Assignment - I need every line that includes the word "SGX的节点" copied from the material.

[Exercise materials — start]

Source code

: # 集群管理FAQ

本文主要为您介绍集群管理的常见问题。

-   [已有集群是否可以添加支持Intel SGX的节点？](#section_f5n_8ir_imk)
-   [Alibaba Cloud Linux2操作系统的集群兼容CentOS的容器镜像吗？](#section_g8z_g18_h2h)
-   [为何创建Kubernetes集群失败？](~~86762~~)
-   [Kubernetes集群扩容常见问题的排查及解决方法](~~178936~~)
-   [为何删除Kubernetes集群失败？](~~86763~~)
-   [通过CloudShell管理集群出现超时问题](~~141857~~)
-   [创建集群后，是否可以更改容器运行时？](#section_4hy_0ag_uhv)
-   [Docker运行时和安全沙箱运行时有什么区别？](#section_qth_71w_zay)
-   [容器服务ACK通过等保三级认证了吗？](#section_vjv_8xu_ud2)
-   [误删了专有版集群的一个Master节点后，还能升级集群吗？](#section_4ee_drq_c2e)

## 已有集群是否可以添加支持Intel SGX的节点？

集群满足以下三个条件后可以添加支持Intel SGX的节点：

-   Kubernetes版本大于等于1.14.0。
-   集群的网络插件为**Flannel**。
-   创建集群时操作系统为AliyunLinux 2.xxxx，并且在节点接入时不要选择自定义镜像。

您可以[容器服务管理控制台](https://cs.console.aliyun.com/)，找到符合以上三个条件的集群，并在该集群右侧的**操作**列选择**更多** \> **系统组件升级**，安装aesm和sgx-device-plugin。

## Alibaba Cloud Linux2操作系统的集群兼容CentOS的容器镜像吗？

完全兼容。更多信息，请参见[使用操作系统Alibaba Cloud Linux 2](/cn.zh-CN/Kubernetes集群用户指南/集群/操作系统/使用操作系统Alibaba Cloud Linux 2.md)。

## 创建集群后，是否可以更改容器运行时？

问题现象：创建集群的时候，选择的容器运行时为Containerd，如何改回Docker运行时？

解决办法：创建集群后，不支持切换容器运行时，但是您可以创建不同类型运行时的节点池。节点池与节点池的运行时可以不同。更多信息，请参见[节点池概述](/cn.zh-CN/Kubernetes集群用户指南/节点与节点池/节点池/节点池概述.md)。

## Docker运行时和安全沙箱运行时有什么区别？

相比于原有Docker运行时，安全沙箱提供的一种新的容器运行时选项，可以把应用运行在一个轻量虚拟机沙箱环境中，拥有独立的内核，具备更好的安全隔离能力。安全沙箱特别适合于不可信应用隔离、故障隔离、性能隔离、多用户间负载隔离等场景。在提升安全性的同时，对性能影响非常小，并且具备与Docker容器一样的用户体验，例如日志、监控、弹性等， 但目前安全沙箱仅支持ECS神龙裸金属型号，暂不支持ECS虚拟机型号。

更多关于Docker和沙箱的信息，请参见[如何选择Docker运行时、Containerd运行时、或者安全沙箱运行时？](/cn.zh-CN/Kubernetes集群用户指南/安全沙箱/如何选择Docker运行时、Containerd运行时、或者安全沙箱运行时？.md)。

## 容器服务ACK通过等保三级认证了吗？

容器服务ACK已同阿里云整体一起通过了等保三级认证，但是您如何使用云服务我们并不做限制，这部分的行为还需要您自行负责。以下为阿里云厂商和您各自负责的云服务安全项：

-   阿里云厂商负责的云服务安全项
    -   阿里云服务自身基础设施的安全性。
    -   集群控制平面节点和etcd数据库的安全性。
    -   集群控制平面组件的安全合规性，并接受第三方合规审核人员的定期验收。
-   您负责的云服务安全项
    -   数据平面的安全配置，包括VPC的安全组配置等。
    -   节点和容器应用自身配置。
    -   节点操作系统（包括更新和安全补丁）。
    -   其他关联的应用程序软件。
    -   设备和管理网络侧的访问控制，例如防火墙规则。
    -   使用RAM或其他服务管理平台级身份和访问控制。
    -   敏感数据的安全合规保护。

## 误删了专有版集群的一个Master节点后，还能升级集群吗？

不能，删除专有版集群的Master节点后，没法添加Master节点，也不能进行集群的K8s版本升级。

[Exercise materials — finish]
[Exercise materials — start]

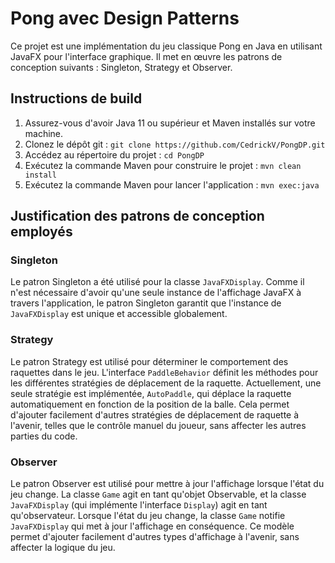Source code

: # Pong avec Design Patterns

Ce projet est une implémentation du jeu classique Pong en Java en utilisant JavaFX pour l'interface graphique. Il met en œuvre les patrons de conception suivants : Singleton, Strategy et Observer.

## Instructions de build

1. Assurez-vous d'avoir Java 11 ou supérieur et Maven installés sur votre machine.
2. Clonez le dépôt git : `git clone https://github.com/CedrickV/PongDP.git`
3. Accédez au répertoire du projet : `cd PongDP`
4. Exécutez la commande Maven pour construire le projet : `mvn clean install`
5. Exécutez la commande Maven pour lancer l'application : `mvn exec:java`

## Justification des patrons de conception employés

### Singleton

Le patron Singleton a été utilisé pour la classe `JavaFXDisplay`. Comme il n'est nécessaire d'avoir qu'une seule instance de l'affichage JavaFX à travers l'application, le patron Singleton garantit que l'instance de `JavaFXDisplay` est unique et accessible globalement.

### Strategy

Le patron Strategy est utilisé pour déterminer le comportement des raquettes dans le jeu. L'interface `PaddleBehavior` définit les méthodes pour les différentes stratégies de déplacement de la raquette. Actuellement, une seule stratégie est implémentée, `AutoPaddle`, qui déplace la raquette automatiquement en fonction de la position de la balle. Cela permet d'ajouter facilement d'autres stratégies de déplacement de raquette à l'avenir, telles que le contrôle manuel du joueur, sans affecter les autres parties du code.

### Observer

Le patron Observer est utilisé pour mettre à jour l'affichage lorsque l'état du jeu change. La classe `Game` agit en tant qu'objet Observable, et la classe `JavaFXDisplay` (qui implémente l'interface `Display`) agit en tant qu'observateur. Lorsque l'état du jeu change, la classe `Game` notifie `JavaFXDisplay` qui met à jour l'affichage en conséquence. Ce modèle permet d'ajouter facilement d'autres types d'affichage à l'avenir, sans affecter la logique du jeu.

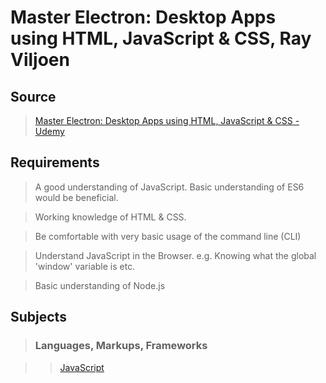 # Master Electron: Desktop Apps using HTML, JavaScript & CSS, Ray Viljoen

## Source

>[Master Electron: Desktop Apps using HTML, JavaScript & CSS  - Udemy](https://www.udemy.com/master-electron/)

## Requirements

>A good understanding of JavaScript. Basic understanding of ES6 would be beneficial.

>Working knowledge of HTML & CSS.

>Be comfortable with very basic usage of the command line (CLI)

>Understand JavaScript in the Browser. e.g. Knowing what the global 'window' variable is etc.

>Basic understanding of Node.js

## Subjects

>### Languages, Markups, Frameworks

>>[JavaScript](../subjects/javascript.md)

[Exercise materials — finish]
[Exercise materials — start]

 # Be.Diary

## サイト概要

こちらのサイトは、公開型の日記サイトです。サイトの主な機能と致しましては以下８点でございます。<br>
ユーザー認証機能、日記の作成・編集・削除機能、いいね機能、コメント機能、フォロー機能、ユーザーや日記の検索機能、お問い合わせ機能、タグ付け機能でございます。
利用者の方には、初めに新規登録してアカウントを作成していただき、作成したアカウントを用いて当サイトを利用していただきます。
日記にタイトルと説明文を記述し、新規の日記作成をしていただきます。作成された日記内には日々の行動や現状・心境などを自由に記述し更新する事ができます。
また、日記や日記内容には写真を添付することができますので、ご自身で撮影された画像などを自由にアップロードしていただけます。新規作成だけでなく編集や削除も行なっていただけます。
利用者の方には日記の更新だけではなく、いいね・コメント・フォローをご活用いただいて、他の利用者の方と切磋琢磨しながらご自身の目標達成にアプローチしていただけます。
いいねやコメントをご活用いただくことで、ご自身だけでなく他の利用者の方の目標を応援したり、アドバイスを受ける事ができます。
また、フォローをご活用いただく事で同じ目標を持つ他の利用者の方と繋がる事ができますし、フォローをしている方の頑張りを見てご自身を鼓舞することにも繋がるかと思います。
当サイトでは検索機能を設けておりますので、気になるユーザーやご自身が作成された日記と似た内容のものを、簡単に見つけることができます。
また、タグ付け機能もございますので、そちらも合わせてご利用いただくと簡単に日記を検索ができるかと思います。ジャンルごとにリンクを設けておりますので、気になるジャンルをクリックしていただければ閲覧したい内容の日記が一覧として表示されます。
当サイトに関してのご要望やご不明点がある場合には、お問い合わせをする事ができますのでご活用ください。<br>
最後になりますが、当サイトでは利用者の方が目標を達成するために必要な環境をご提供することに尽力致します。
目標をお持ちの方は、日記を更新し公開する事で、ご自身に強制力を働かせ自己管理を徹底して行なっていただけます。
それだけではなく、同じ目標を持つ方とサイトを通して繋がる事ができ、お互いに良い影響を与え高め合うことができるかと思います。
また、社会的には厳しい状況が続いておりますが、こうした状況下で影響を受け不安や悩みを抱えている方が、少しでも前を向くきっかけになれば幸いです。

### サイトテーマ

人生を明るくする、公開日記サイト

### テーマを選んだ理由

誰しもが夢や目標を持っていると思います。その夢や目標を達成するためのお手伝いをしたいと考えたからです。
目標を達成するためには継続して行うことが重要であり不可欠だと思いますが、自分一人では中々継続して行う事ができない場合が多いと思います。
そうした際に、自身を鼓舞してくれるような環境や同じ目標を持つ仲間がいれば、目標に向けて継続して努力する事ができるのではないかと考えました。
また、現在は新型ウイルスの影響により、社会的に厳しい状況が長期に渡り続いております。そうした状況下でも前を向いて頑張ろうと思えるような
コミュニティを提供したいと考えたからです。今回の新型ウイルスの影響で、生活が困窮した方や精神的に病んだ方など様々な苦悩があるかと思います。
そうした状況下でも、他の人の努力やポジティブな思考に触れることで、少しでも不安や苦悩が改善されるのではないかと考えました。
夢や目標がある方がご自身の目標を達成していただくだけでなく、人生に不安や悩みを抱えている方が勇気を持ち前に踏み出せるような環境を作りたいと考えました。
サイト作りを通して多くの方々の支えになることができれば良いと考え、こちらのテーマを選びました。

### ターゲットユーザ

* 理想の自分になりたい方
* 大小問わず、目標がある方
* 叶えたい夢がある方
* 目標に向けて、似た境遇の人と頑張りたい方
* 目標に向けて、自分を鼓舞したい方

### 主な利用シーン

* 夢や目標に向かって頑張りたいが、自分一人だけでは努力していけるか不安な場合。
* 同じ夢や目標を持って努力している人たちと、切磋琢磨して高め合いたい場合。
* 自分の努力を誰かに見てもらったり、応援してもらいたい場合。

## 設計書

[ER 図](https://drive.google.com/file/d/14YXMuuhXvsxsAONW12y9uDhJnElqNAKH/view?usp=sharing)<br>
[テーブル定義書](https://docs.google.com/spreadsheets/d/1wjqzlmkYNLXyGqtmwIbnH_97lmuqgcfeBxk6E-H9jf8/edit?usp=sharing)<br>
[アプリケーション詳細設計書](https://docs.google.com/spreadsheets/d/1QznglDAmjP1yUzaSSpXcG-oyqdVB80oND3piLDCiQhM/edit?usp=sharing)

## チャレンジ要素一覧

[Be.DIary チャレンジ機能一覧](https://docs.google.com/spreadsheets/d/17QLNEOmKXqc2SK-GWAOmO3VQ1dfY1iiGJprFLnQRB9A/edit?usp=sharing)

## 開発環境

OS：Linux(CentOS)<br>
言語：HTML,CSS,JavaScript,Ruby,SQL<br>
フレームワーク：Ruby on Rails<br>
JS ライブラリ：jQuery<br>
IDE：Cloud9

[Exercise materials — finish]

Answer for this exercise -
-   [已有集群是否可以添加支持Intel SGX的节点？](#section_f5n_8ir_imk)
## 已有集群是否可以添加支持Intel SGX的节点？
集群满足以下三个条件后可以添加支持Intel SGX的节点：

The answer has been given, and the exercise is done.